*** Begin section ***

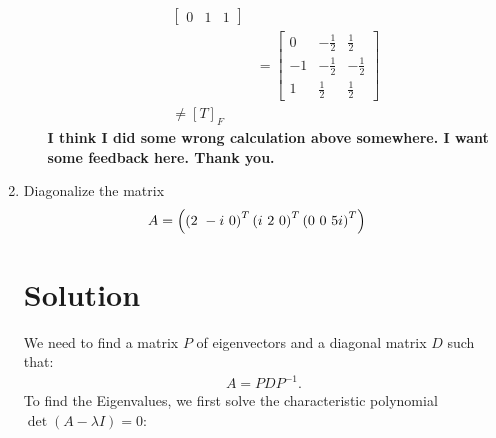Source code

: \begin{enumerate}
\begin{enumerate}[label={(\alph*)}]
\begin{align*}
\begin{bmatrix}
           0&1&1
        \end{bmatrix}\\
        &=\begin{bmatrix}
            0 & \displaystyle-\frac{1}{2} & \displaystyle\frac{1}{2}\\[10pt]
            -1 & -\displaystyle\frac{1}{2} & -\displaystyle\frac{1}{2}\\[10pt]
            1 & \displaystyle\frac{1}{2} & \displaystyle\frac{1}{2}
        \end{bmatrix}\\
        \neq [T]_F
    \end{align*}
    \textbf{I think I did some wrong calculation above somewhere. I want some feedback here. Thank you.}
    \end{enumerate}
    \bigskip\bigskip\hline\hline\bigskip
    \item Diagonalize the matrix
        \begin{align}
            A &= \left(
            \left(2 \ - i \ 0\right)^T 
            \left(i \ 2 \ 0\right)^T
            \left(0 \ 0 \ 5i\right)^T
            \right)\notag
        \end{align}
    \section*{Solution}
    We need to find a matrix $P$ of eigenvectors and a diagonal matrix $D$ such that:
\begin{align*}
    A = PDP^{-1}.
\end{align*}
To find the Eigenvalues, we first solve the characteristic polynomial $\displaystyle\det(A - \lambda I) = 0$:


\end{enumerate}
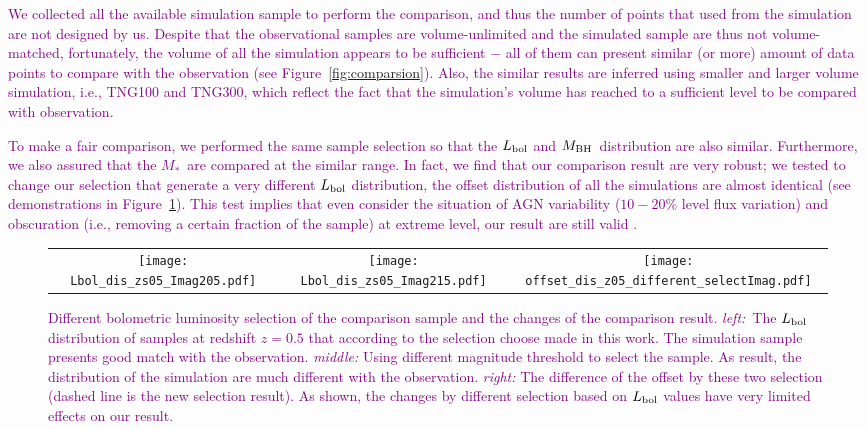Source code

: \documentclass[twocolumn]{aastex631}
\newcommand{\red}[1]{\textcolor{purple}{#1}}
\def\smass{{$M_*$}}
\def\mbh{$M_{\rm BH}$}
\begin{document}
\red{We collected all the available simulation sample to perform the comparison, and thus the number of points that used from the simulation are not designed by us. Despite that the observational samples are volume-unlimited and the simulated sample are thus not volume-matched, fortunately, the volume of all the simulation appears to be sufficient $-$ all of them can present similar (or more) amount of data points to compare with the observation (see Figure~\ref{fig:comparsion}). Also, the similar results are inferred using smaller and larger volume simulation, i.e., TNG100 and TNG300, which reflect the fact that the simulation's volume has reached to a sufficient level to be compared with observation.}

\red{To make a fair comparison, we performed the same sample selection so that the $L_{\rm bol}$ and \mbh\ distribution are also similar. Furthermore, we also assured that the \smass\ are compared at the similar range. In fact, we find that our comparison result are very robust; we tested to change our selection that generate a very different $L_{\rm bol}$ distribution, the offset distribution of all the simulations are almost identical (see demonstrations in Figure~\ref{fig:offsets_nochange}). This test implies that even consider the situation of AGN variability ($10-20\%$ level flux variation) and obscuration (i.e., removing a certain fraction of the sample) at extreme level, our result are still valid .
}

\begin{figure*}
\centering
\begin{tabular}{c c c}
\hspace*{-0.4cm} 
{\texttt{[image: Lbol\_dis\_zs05\_Imag205.pdf]}}&
\hspace*{-0.4cm} 
{\texttt{[image: Lbol\_dis\_zs05\_Imag215.pdf]}}&
\hspace*{-0.4cm} 
{\texttt{[image: offset\_dis\_z05\_different\_selectImag.pdf]}}\\
\end{tabular}
\caption{\label{fig:offsets_nochange} 
\red{Different bolometric luminosity selection of the comparison sample and the changes of the comparison result. {\it left:}~The $L_{\rm bol}$ distribution of samples at redshift $z=0.5$ that according to the selection choose made in this work. The simulation sample presents good match with the observation. {\it middle:} Using different magnitude threshold to select the sample. As result, the distribution of the simulation are much different with the observation.  {\it right:} The difference of the offset by these two selection (dashed line is the new selection result). As shown, the changes by different selection based on $L_{\rm bol}$ values have very limited effects on our result.}
}
\end{figure*} 
\end{document}
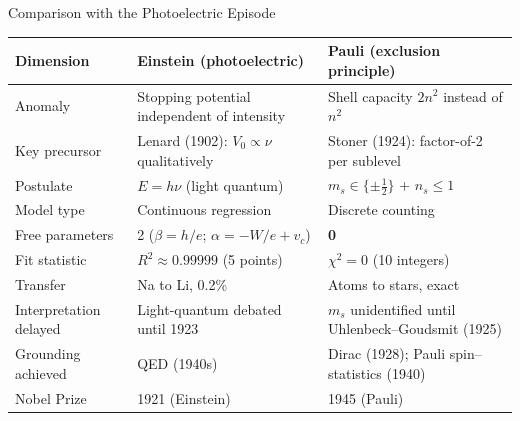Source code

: \documentclass[aspectratio=169,12pt]{beamer}
\begin{document}
\begin{frame}[shrink=20]{Comparison with the Photoelectric Episode}

\begin{center}
\small
\renewcommand{\arraystretch}{1.15}
\begin{tabular}{p{3.3cm}p{5.0cm}p{5.0cm}}
\toprule
\textbf{Dimension} & \textbf{Einstein (photoelectric)} & \textbf{Pauli (exclusion principle)} \\
\midrule
Anomaly & Stopping potential independent of intensity &
  Shell capacity $2n^2$ instead of $n^2$ \\
Key precursor & Lenard (1902): $V_0 \propto \nu$ qualitatively &
  Stoner (1924): factor-of-2 per sublevel \\
Postulate & $E = h\nu$ (light quantum) &
  $m_s\in\{\pm\tfrac{1}{2}\}$ + $n_s\leq 1$ \\
Model type & Continuous regression & Discrete counting \\
Free parameters & 2 ($\beta=h/e$; $\alpha=-W/e+v_c$) & \textbf{0} \\
Fit statistic & $R^2 \approx 0.99999$ (5 points) & $\chi^2 = 0$ (10 integers) \\
Transfer & Na to Li, 0.2\% & Atoms to stars, exact \\
Interpretation delayed & Light-quantum debated until 1923 &
  $m_s$ unidentified until Uhlenbeck--Goudsmit (1925) \\
Grounding achieved & QED (1940s) &
  Dirac (1928); Pauli spin--statistics (1940) \\
Nobel Prize & 1921 (Einstein) & 1945 (Pauli) \\
\bottomrule
\end{tabular}
\end{center}

\end{frame}
\end{document}
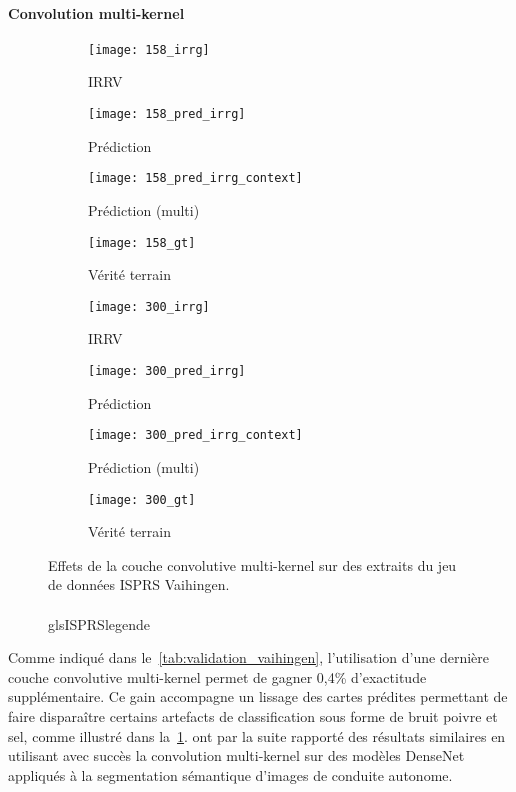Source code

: \paragraph{Convolution multi-kernel}
\begin{figure}[t]
  \captionsetup[subfigure]{singlelinecheck=off,justification=centering}
  \captionsetup[subfigure]{labelformat=empty}
  \begin{subfigure}[t]{0.125\textwidth}
    \texttt{[image: 158\_irrg]}
    \caption{\gls{IRRV}}
  \end{subfigure}%
  \begin{subfigure}[t]{0.125\textwidth}
    \texttt{[image: 158\_pred\_irrg]}
    \caption{Prédiction}
  \end{subfigure}%
  \begin{subfigure}[t]{0.125\textwidth}
    \texttt{[image: 158\_pred\_irrg\_context]}
    \caption{Prédiction (multi)}
  \end{subfigure}%
  \begin{subfigure}[t]{0.125\textwidth}
    \texttt{[image: 158\_gt]}
    \caption{Vérité terrain}
  \end{subfigure}%
	\begin{subfigure}[t]{0.125\textwidth}
		\texttt{[image: 300\_irrg]}
		\caption{\gls{IRRV}}
	\end{subfigure}%
	\begin{subfigure}[t]{0.125\textwidth}
		\texttt{[image: 300\_pred\_irrg]}
		\caption{Prédiction}
	\end{subfigure}%
	\begin{subfigure}[t]{0.125\textwidth}
		\texttt{[image: 300\_pred\_irrg\_context]}
		\caption{Prédiction (multi)}
	\end{subfigure}%
	\begin{subfigure}[t]{0.125\textwidth}
		\texttt{[image: 300\_gt]}
		\caption{Vérité terrain}
	\end{subfigure}
  \caption{Effets de la couche convolutive multi-kernel sur des extraits du jeu de données \gls{ISPRS} Vaihingen.\\
	\\gls{ISPRS}legende}
  \label{fig:patches_context}
\end{figure}

Comme indiqué dans le~\cref{tab:validation_vaihingen}, l'utilisation d'une dernière couche convolutive multi-kernel permet de gagner 0,4\% d'exactitude supplémentaire. Ce gain accompagne un lissage des cartes prédites permettant de faire disparaître certains artefacts de classification sous forme de bruit poivre et sel, comme illustré dans la~\cref{fig:patches_context}.
\citet{brahimi_multiscale_2018} ont par la suite rapporté des résultats similaires en utilisant avec succès la convolution multi-kernel sur des modèles DenseNet appliqués à la segmentation sémantique d'images de conduite autonome.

*** End section ***

Problem details: Exact copies of all the entries, without any pictures, are what the answer must contain.

Response area:
Source code

: \begin{enumerate}
\begin{enumerate}[label={(\alph*)}]
\begin{align*}
\begin{bmatrix}
           0&1&1
        \end{bmatrix}\\
        &=\begin{bmatrix}
            0 & \displaystyle-\frac{1}{2} & \displaystyle\frac{1}{2}\\[10pt]
            -1 & -\displaystyle\frac{1}{2} & -\displaystyle\frac{1}{2}\\[10pt]
            1 & \displaystyle\frac{1}{2} & \displaystyle\frac{1}{2}
        \end{bmatrix}\\
        \neq [T]_F
    \end{align*}
    \textbf{I think I did some wrong calculation above somewhere. I want some feedback here. Thank you.}
    \end{enumerate}
    \bigskip\bigskip\hline\hline\bigskip
    \item Diagonalize the matrix
        \begin{align}
            A &= \left(
            \left(2 \ - i \ 0\right)^T 
            \left(i \ 2 \ 0\right)^T
            \left(0 \ 0 \ 5i\right)^T
            \right)\notag
        \end{align}
    \section*{Solution}
    We need to find a matrix $P$ of eigenvectors and a diagonal matrix $D$ such that:
\begin{align*}
    A = PDP^{-1}.
\end{align*}
To find the Eigenvalues, we first solve the characteristic polynomial $\displaystyle\det(A - \lambda I) = 0$:


\end{enumerate}
Source code

: \documentclass[twocolumn]{aastex631}
\newcommand{\red}[1]{\textcolor{purple}{#1}}
\def\smass{{$M_*$}}
\def\mbh{$M_{\rm BH}$}
\begin{document}
\red{We collected all the available simulation sample to perform the comparison, and thus the number of points that used from the simulation are not designed by us. Despite that the observational samples are volume-unlimited and the simulated sample are thus not volume-matched, fortunately, the volume of all the simulation appears to be sufficient $-$ all of them can present similar (or more) amount of data points to compare with the observation (see Figure~\ref{fig:comparsion}). Also, the similar results are inferred using smaller and larger volume simulation, i.e., TNG100 and TNG300, which reflect the fact that the simulation's volume has reached to a sufficient level to be compared with observation.}

\red{To make a fair comparison, we performed the same sample selection so that the $L_{\rm bol}$ and \mbh\ distribution are also similar. Furthermore, we also assured that the \smass\ are compared at the similar range. In fact, we find that our comparison result are very robust; we tested to change our selection that generate a very different $L_{\rm bol}$ distribution, the offset distribution of all the simulations are almost identical (see demonstrations in Figure~\ref{fig:offsets_nochange}). This test implies that even consider the situation of AGN variability ($10-20\%$ level flux variation) and obscuration (i.e., removing a certain fraction of the sample) at extreme level, our result are still valid .
}

\begin{figure*}
\centering
\begin{tabular}{c c c}
\hspace*{-0.4cm} 
{\texttt{[image: Lbol\_dis\_zs05\_Imag205.pdf]}}&
\hspace*{-0.4cm} 
{\texttt{[image: Lbol\_dis\_zs05\_Imag215.pdf]}}&
\hspace*{-0.4cm} 
{\texttt{[image: offset\_dis\_z05\_different\_selectImag.pdf]}}\\
\end{tabular}
\caption{\label{fig:offsets_nochange} 
\red{Different bolometric luminosity selection of the comparison sample and the changes of the comparison result. {\it left:}~The $L_{\rm bol}$ distribution of samples at redshift $z=0.5$ that according to the selection choose made in this work. The simulation sample presents good match with the observation. {\it middle:} Using different magnitude threshold to select the sample. As result, the distribution of the simulation are much different with the observation.  {\it right:} The difference of the offset by these two selection (dashed line is the new selection result). As shown, the changes by different selection based on $L_{\rm bol}$ values have very limited effects on our result.}
}
\end{figure*} 
\end{document}
Source code

: \documentclass[aspectratio=169,12pt]{beamer}
\begin{document}
\begin{frame}[shrink=20]{Comparison with the Photoelectric Episode}

\begin{center}
\small
\renewcommand{\arraystretch}{1.15}
\begin{tabular}{p{3.3cm}p{5.0cm}p{5.0cm}}
\toprule
\textbf{Dimension} & \textbf{Einstein (photoelectric)} & \textbf{Pauli (exclusion principle)} \\
\midrule
Anomaly & Stopping potential independent of intensity &
  Shell capacity $2n^2$ instead of $n^2$ \\
Key precursor & Lenard (1902): $V_0 \propto \nu$ qualitatively &
  Stoner (1924): factor-of-2 per sublevel \\
Postulate & $E = h\nu$ (light quantum) &
  $m_s\in\{\pm\tfrac{1}{2}\}$ + $n_s\leq 1$ \\
Model type & Continuous regression & Discrete counting \\
Free parameters & 2 ($\beta=h/e$; $\alpha=-W/e+v_c$) & \textbf{0} \\
Fit statistic & $R^2 \approx 0.99999$ (5 points) & $\chi^2 = 0$ (10 integers) \\
Transfer & Na to Li, 0.2\% & Atoms to stars, exact \\
Interpretation delayed & Light-quantum debated until 1923 &
  $m_s$ unidentified until Uhlenbeck--Goudsmit (1925) \\
Grounding achieved & QED (1940s) &
  Dirac (1928); Pauli spin--statistics (1940) \\
Nobel Prize & 1921 (Einstein) & 1945 (Pauli) \\
\bottomrule
\end{tabular}
\end{center}

\end{frame}
\end{document}
Source code

: \paragraph{Convolution multi-kernel}
\begin{figure}[t]
  \captionsetup[subfigure]{singlelinecheck=off,justification=centering}
  \captionsetup[subfigure]{labelformat=empty}
  \begin{subfigure}[t]{0.125\textwidth}
    \texttt{[image: 158\_irrg]}
    \caption{\gls{IRRV}}
  \end{subfigure}%
  \begin{subfigure}[t]{0.125\textwidth}
    \texttt{[image: 158\_pred\_irrg]}
    \caption{Prédiction}
  \end{subfigure}%
  \begin{subfigure}[t]{0.125\textwidth}
    \texttt{[image: 158\_pred\_irrg\_context]}
    \caption{Prédiction (multi)}
  \end{subfigure}%
  \begin{subfigure}[t]{0.125\textwidth}
    \texttt{[image: 158\_gt]}
    \caption{Vérité terrain}
  \end{subfigure}%
	\begin{subfigure}[t]{0.125\textwidth}
		\texttt{[image: 300\_irrg]}
		\caption{\gls{IRRV}}
	\end{subfigure}%
	\begin{subfigure}[t]{0.125\textwidth}
		\texttt{[image: 300\_pred\_irrg]}
		\caption{Prédiction}
	\end{subfigure}%
	\begin{subfigure}[t]{0.125\textwidth}
		\texttt{[image: 300\_pred\_irrg\_context]}
		\caption{Prédiction (multi)}
	\end{subfigure}%
	\begin{subfigure}[t]{0.125\textwidth}
		\texttt{[image: 300\_gt]}
		\caption{Vérité terrain}
	\end{subfigure}
  \caption{Effets de la couche convolutive multi-kernel sur des extraits du jeu de données \gls{ISPRS} Vaihingen.\\
	\\gls{ISPRS}legende}
  \label{fig:patches_context}
\end{figure}

Comme indiqué dans le~\cref{tab:validation_vaihingen}, l'utilisation d'une dernière couche convolutive multi-kernel permet de gagner 0,4\% d'exactitude supplémentaire. Ce gain accompagne un lissage des cartes prédites permettant de faire disparaître certains artefacts de classification sous forme de bruit poivre et sel, comme illustré dans la~\cref{fig:patches_context}.
\citet{brahimi_multiscale_2018} ont par la suite rapporté des résultats similaires en utilisant avec succès la convolution multi-kernel sur des modèles DenseNet appliqués à la segmentation sémantique d'images de conduite autonome.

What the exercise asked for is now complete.